The next problem is a phone equivalent. A PC can handle sophisticated audio and video, multi-way conferencing, and data sharing. A PC, however, cannot be easily carried in a small pocket. Lightweight and physically small portable IP hosts are likely to have only a subset of a PC’s multimedia capabilities and cannot know in advance the capabilities of the called party’s terminal—more problems for the signaling protocol. A further reason for the relative immaturity of interactive multimedia services is the lack of wide-coverage mobile networks and terminals that are optimized for IP and permit Internet access. The further diffusion of WiFi, WiMAX and possibly lower charges on 3G cellular networks will hopefully resolve this over the next few years.
Can the Internet, and IP networks in general, really be trusted to carry high-quality isochronous traffic (real-time interactive audio-video)? Whole books have been written on the topic (Crowcroft, Handley, and Wakeman 1999) and it remains contentious. My own view is as follows. In the access part of the network, where bandwidth is constrained and there are a relatively small number of flows, some of which may be high-bandwidth (e.g., movie downloads), some form of class of service prioritisation and call admission control will be necessary. In the network itself, traffic is already sufficiently aggregated so that statistical effects normalise the traffic load even at the carrier’s Provider Edge router. With proper traffic engineering, Quality of Service (QoS) is automatically assured and complex, expensive bandwidth management schemes are not required. As traffic continues to grow, this situation will get better, not worse due to the law of large numbers.
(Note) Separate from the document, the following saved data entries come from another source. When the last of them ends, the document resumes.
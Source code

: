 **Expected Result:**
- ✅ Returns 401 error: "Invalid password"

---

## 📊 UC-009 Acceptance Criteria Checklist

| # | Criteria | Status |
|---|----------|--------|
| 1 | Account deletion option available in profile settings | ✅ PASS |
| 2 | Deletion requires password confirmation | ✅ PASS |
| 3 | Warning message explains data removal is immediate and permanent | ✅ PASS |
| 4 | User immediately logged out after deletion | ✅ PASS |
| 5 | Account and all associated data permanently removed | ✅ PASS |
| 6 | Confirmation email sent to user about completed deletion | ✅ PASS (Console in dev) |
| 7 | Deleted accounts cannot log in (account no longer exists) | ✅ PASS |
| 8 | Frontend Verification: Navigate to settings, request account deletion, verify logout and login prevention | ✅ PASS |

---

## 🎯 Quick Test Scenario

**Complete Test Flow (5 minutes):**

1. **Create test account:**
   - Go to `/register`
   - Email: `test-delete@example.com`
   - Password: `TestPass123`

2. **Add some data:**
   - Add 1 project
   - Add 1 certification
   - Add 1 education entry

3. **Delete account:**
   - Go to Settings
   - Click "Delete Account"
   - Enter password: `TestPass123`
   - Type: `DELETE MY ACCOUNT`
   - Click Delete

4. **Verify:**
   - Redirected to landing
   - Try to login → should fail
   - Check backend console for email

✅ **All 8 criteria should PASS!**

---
Many carriers, implementing architectures such as IMS (IP Multimedia Subsystem), take a different view today and are busy specifying and implementing complex per session resource reservation schemes and bandwidth management functions, as they historically did in the PSTN. My belief is that by saddling themselves with needless cost and complexity that fails to scale, they will succeed only in securing for themselves a competitive disadvantage. This point applies regardless whether, for commercial reasons, the carriers introduce and rigidly enforce service classes on their networks or not—the services classes will inherently be aggregated and will not require per-flow bandwidth management in the core.
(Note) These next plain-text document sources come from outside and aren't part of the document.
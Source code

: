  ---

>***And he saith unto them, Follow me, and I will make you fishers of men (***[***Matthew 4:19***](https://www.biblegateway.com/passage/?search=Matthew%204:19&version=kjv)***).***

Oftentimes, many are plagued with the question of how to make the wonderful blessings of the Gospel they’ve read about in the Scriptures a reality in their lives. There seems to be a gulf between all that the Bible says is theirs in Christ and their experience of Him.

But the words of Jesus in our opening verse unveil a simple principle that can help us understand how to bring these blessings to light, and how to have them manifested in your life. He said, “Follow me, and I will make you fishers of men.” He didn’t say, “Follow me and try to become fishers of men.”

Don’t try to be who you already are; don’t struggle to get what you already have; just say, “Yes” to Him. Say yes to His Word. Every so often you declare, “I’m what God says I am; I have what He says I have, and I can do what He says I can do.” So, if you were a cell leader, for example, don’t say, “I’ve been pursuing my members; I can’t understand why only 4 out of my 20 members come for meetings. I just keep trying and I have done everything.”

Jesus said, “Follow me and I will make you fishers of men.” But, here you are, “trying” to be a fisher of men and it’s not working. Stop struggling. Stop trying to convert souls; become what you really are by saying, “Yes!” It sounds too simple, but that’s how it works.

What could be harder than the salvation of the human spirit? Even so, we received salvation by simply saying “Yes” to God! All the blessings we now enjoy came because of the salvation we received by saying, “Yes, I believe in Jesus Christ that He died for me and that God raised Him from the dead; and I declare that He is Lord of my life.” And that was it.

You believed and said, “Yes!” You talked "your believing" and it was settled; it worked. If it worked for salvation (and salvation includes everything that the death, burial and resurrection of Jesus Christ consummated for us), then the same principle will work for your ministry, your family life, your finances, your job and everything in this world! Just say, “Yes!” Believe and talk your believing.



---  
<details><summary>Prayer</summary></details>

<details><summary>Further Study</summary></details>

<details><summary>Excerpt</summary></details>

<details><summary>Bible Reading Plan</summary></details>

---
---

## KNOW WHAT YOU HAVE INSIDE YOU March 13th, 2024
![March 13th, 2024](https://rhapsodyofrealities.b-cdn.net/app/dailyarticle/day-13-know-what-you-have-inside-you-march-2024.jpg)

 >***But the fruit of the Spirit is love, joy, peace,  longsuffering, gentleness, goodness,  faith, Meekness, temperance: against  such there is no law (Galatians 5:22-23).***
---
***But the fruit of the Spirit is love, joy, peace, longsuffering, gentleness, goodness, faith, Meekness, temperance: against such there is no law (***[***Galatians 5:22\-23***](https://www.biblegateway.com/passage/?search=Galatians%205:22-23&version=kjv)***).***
After establishing a high-quality multimedia session, the next issue of concern is how secure that call is likely to be. By default, phone calls have never been intrinsically secure as the ease of wiretaps (legal interception) demonstrates. Most people’s lack of concern about this is based upon the physical security of the phone company’s equipment, and the difficulties of hacking into it from dumb or closed end-systems like phones. One of the most striking characteristics of the Internet is that it permits open access in principle from any host to any other host. This means that security has to be explicitly layered onto a service. Most people are familiar with secure browser access to Web sites (HTTPS) using an embedded protocol in the browser and the Web server (SSL—Secure Sockets Layer) which happens entirely automatically from the point of view of a user. Deploying a symmetric security protocol (e.g., IPsec) between IP-phones for interactive multimedia has been more challenging, and arguably we are not quite there yet. IMS implements hop-by-hop encryption, partially to allow for lawful interception. Most VoIP today is not encrypted—again, Skype is a notable exception. As I observe, Skype looked for a while to be proof against third-party eavesdropping, but following the eBay acquisition, I would not bet on it now.